In the process of spatial transformation, the typical situation is that the image will be distorted when the image is amplified. This is because there are some pixel locations not included in the transformed image. To illustrate this problem, assume that there is a 64x64 grayscale image a, and now the image is enlarged to 256x256, as shown in Image B, 1. Obviously, according to the simple ry conversion relationship, we can know that the pixel values (x, y) in the B image correspond to (X/4, Y/4) in the image) the pixel value, that is
B (x, y) = a (x/4, Y/4) (type 1)
For (4, 4), (4, 8), (4, 16 )... (256,256) the position in a can be calculated through Formula 1 to obtain the gray value. However, )... If the coordinate points are calculated according to formula 1, the coordinates corresponding to them in expression A are no longer integers. For example, for the coordinate point (0.25) in B, the corresponding coordinate in a is changed to (0.25 ). For digital images, decimal coordinates are meaningless. Therefore, we must consider using some method to obtain the gray level of the pixel in B at the corresponding position in.
The method for processing this problem is called gray-level Interpolation of images. There are three common interpolation methods: Recent neighbor interpolation, bilinear interpolation, and double cubic Interpolation. Theoretically, the latest neighbor interpolation has the worst effect, and the double three interpolation has the best effect. The bilinear interpolation effect is between the two. However, for image interpolation that is not strictly required, bilinear interpolation is usually enough.
This article uses MATLAB to implement a bilinear interpolation program.
The principle 2 of bilinear interpolation is shown in. There are two ways to map coordinates between images: if the source image is mapped to the target image, it is called forward ing, and vice versa, it is called backward ing. Obviously, bilinear interpolation uses backward ing.

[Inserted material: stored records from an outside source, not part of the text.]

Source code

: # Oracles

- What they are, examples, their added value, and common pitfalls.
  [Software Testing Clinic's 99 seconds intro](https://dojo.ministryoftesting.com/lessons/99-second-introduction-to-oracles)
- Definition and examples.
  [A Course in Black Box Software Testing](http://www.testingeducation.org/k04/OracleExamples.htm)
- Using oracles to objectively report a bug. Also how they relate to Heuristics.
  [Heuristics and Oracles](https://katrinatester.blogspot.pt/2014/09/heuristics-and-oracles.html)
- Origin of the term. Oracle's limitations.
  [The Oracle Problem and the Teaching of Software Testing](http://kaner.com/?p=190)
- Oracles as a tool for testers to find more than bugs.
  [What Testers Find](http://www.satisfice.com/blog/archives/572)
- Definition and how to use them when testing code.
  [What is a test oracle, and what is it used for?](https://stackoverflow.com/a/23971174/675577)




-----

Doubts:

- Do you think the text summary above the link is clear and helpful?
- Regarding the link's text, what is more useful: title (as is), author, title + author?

The following describes the specific meaning of Figure 2. First, obtain the coordinates (x/4, Y/4) in the image from the coordinates (x, y) in the B Image Based on the geometric relationship. However, the mapped coordinates (x/4, Y/4) are not exactly the integer coordinates in the image a, but are mapped to four pixel coordinates (A, B), (a + 1, B), (a, B + 1), (a + 1, B + 1) between the rectangle, where, A and B are the integer coordinates of the image. The question now is how a (a, B), A (a + 1, B), A (A, B + 1), a (a + 1, B + 1) Calculate the gray level of A (x/4, Y/4) at the four points. The method used by bilinear interpolation technology is: assuming that the gray-scale changes of image a are linearly changed in the vertical direction, this can be obtained based on the linear equation or geometric proportional relationship (, gray Level A (A, Y/4) and a (a + 1, Y/4) (A + 1, Y/4) at y/4 coordinates ). Then, assume that in (A, Y/4), a (A, Y/4), and (A + 1, Y/4), a (a + 1, y/4) the gray level remains linear on the line determined by the two points. After finding the linear equation, we can obtain the gray level A (x/4, Y/4) at (X/4, Y/4 ). This is the basic idea of bilinear interpolation. Two basic assumptions are used: first, the gray level changes linearly in the vertical direction, and then it is assumed that the gray level also changes linearly in the horizontal direction.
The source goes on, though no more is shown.